(Dataset entries)
────────────────────────────────────────

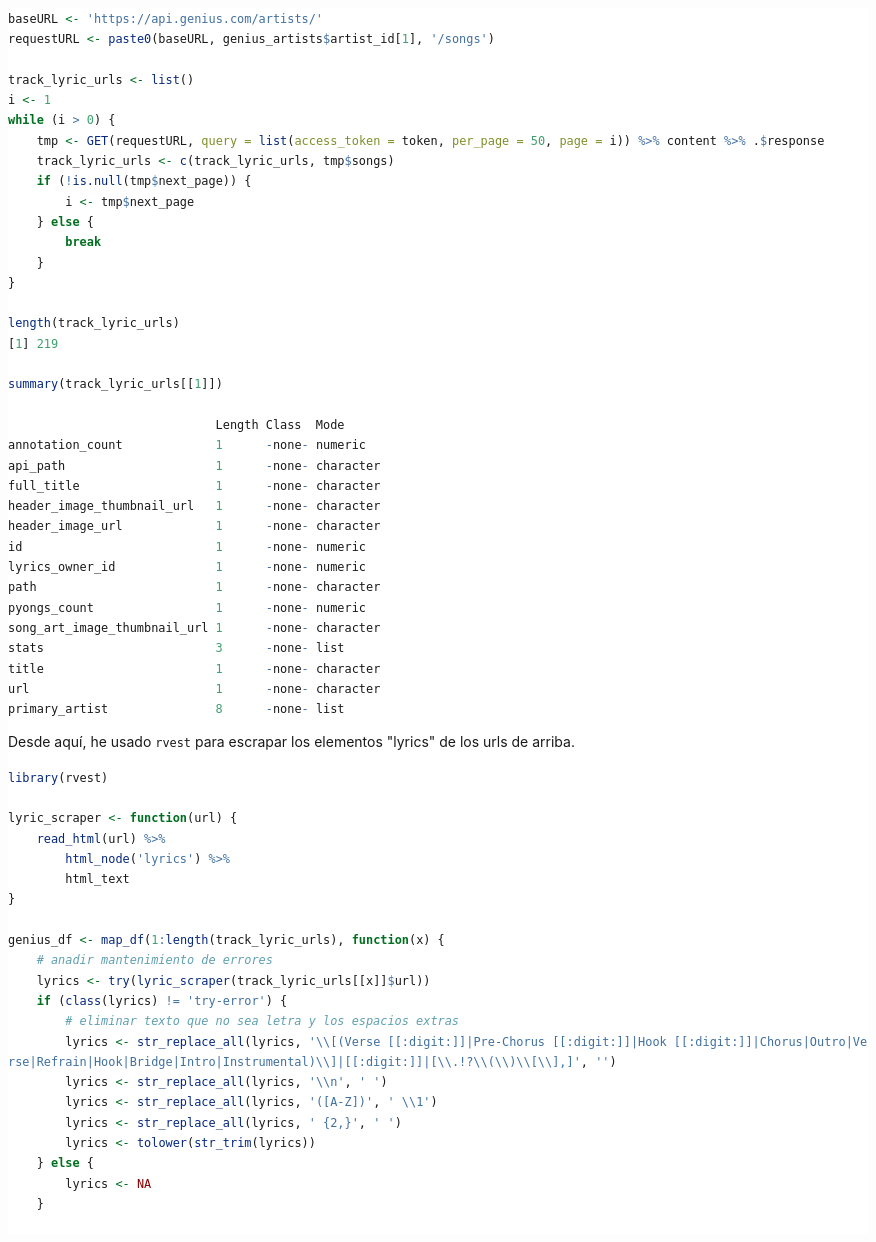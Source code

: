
 ```r
baseURL <- 'https://api.genius.com/artists/' 
requestURL <- paste0(baseURL, genius_artists$artist_id[1], '/songs')

track_lyric_urls <- list()
i <- 1
while (i > 0) {
    tmp <- GET(requestURL, query = list(access_token = token, per_page = 50, page = i)) %>% content %>% .$response
    track_lyric_urls <- c(track_lyric_urls, tmp$songs)
    if (!is.null(tmp$next_page)) {
        i <- tmp$next_page
    } else {
        break
    }
}

length(track_lyric_urls)
[1] 219

summary(track_lyric_urls[[1]])

                             Length Class  Mode     
annotation_count             1      -none- numeric  
api_path                     1      -none- character
full_title                   1      -none- character
header_image_thumbnail_url   1      -none- character
header_image_url             1      -none- character
id                           1      -none- numeric  
lyrics_owner_id              1      -none- numeric  
path                         1      -none- character
pyongs_count                 1      -none- numeric  
song_art_image_thumbnail_url 1      -none- character
stats                        3      -none- list     
title                        1      -none- character
url                          1      -none- character
primary_artist               8      -none- list  
```
Desde aquí, he usado `rvest` para escrapar los elementos "lyrics" de los urls de arriba.

```r
library(rvest)

lyric_scraper <- function(url) {
    read_html(url) %>% 
        html_node('lyrics') %>% 
        html_text
}

genius_df <- map_df(1:length(track_lyric_urls), function(x) {
    # anadir mantenimiento de errores
    lyrics <- try(lyric_scraper(track_lyric_urls[[x]]$url))
    if (class(lyrics) != 'try-error') {
        # eliminar texto que no sea letra y los espacios extras
        lyrics <- str_replace_all(lyrics, '\\[(Verse [[:digit:]]|Pre-Chorus [[:digit:]]|Hook [[:digit:]]|Chorus|Outro|Verse|Refrain|Hook|Bridge|Intro|Instrumental)\\]|[[:digit:]]|[\\.!?\\(\\)\\[\\],]', '')
        lyrics <- str_replace_all(lyrics, '\\n', ' ')
        lyrics <- str_replace_all(lyrics, '([A-Z])', ' \\1')
        lyrics <- str_replace_all(lyrics, ' {2,}', ' ')
        lyrics <- tolower(str_trim(lyrics))
    } else {
        lyrics <- NA
    }
    
```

────────────────────────────────────────

EXERCISE GOAL:
Leaving out the pictures, repeat all of the entries exactly.

OUTPUT BELOW:
Source code

:
 ```r
baseURL <- 'https://api.genius.com/artists/' 
requestURL <- paste0(baseURL, genius_artists$artist_id[1], '/songs')

track_lyric_urls <- list()
i <- 1
while (i > 0) {
    tmp <- GET(requestURL, query = list(access_token = token, per_page = 50, page = i)) %>% content %>% .$response
    track_lyric_urls <- c(track_lyric_urls, tmp$songs)
    if (!is.null(tmp$next_page)) {
        i <- tmp$next_page
    } else {
        break
    }
}

length(track_lyric_urls)
[1] 219

summary(track_lyric_urls[[1]])

                             Length Class  Mode     
annotation_count             1      -none- numeric  
api_path                     1      -none- character
full_title                   1      -none- character
header_image_thumbnail_url   1      -none- character
header_image_url             1      -none- character
id                           1      -none- numeric  
lyrics_owner_id              1      -none- numeric  
path                         1      -none- character
pyongs_count                 1      -none- numeric  
song_art_image_thumbnail_url 1      -none- character
stats                        3      -none- list     
title                        1      -none- character
url                          1      -none- character
primary_artist               8      -none- list  
```
Desde aquí, he usado `rvest` para escrapar los elementos "lyrics" de los urls de arriba.

```r
library(rvest)

lyric_scraper <- function(url) {
    read_html(url) %>% 
        html_node('lyrics') %>% 
        html_text
}

genius_df <- map_df(1:length(track_lyric_urls), function(x) {
    # anadir mantenimiento de errores
    lyrics <- try(lyric_scraper(track_lyric_urls[[x]]$url))
    if (class(lyrics) != 'try-error') {
        # eliminar texto que no sea letra y los espacios extras
        lyrics <- str_replace_all(lyrics, '\\[(Verse [[:digit:]]|Pre-Chorus [[:digit:]]|Hook [[:digit:]]|Chorus|Outro|Verse|Refrain|Hook|Bridge|Intro|Instrumental)\\]|[[:digit:]]|[\\.!?\\(\\)\\[\\],]', '')
        lyrics <- str_replace_all(lyrics, '\\n', ' ')
        lyrics <- str_replace_all(lyrics, '([A-Z])', ' \\1')
        lyrics <- str_replace_all(lyrics, ' {2,}', ' ')
        lyrics <- tolower(str_trim(lyrics))
    } else {
        lyrics <- NA
    }
    
```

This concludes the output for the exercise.